[DATA FOR PROCESSING — start]

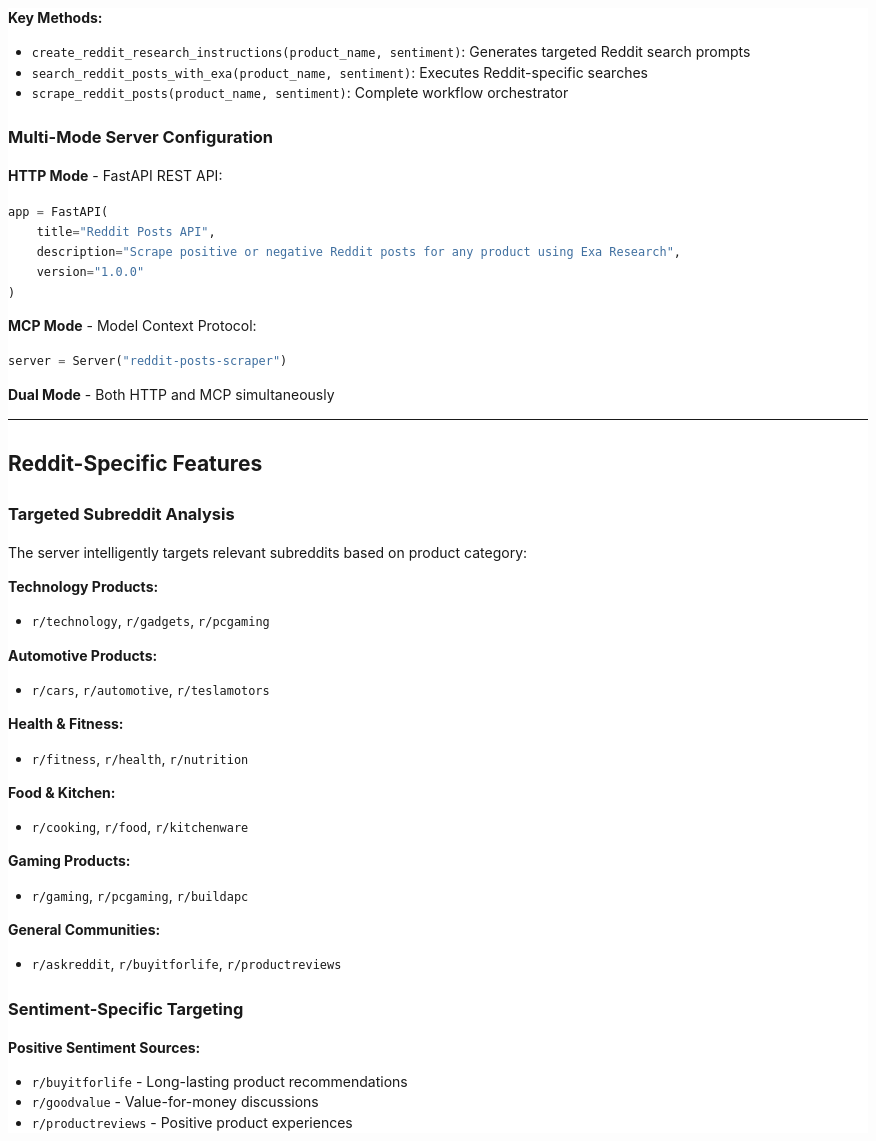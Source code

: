 **Key Methods:**
- `create_reddit_research_instructions(product_name, sentiment)`: Generates targeted Reddit search prompts
- `search_reddit_posts_with_exa(product_name, sentiment)`: Executes Reddit-specific searches
- `scrape_reddit_posts(product_name, sentiment)`: Complete workflow orchestrator

### Multi-Mode Server Configuration

**HTTP Mode** - FastAPI REST API:
```python
app = FastAPI(
    title="Reddit Posts API",
    description="Scrape positive or negative Reddit posts for any product using Exa Research",
    version="1.0.0"
)
```

**MCP Mode** - Model Context Protocol:
```python
server = Server("reddit-posts-scraper")
```

**Dual Mode** - Both HTTP and MCP simultaneously

---

## Reddit-Specific Features

### Targeted Subreddit Analysis

The server intelligently targets relevant subreddits based on product category:

**Technology Products:**
- `r/technology`, `r/gadgets`, `r/pcgaming`

**Automotive Products:**
- `r/cars`, `r/automotive`, `r/teslamotors`

**Health & Fitness:**
- `r/fitness`, `r/health`, `r/nutrition`

**Food & Kitchen:**
- `r/cooking`, `r/food`, `r/kitchenware`

**Gaming Products:**
- `r/gaming`, `r/pcgaming`, `r/buildapc`

**General Communities:**
- `r/askreddit`, `r/buyitforlife`, `r/productreviews`

### Sentiment-Specific Targeting

**Positive Sentiment Sources:**
- `r/buyitforlife` - Long-lasting product recommendations
- `r/goodvalue` - Value-for-money discussions
- `r/productreviews` - Positive product experiences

[DATA FOR PROCESSING — finish]

Look for the word "Mode" in the data, then return every line that contains it.

**RESPONSE AREA:**
### Multi-Mode Server Configuration
**HTTP Mode** - FastAPI REST API:
**MCP Mode** - Model Context Protocol:
**Dual Mode** - Both HTTP and MCP simultaneously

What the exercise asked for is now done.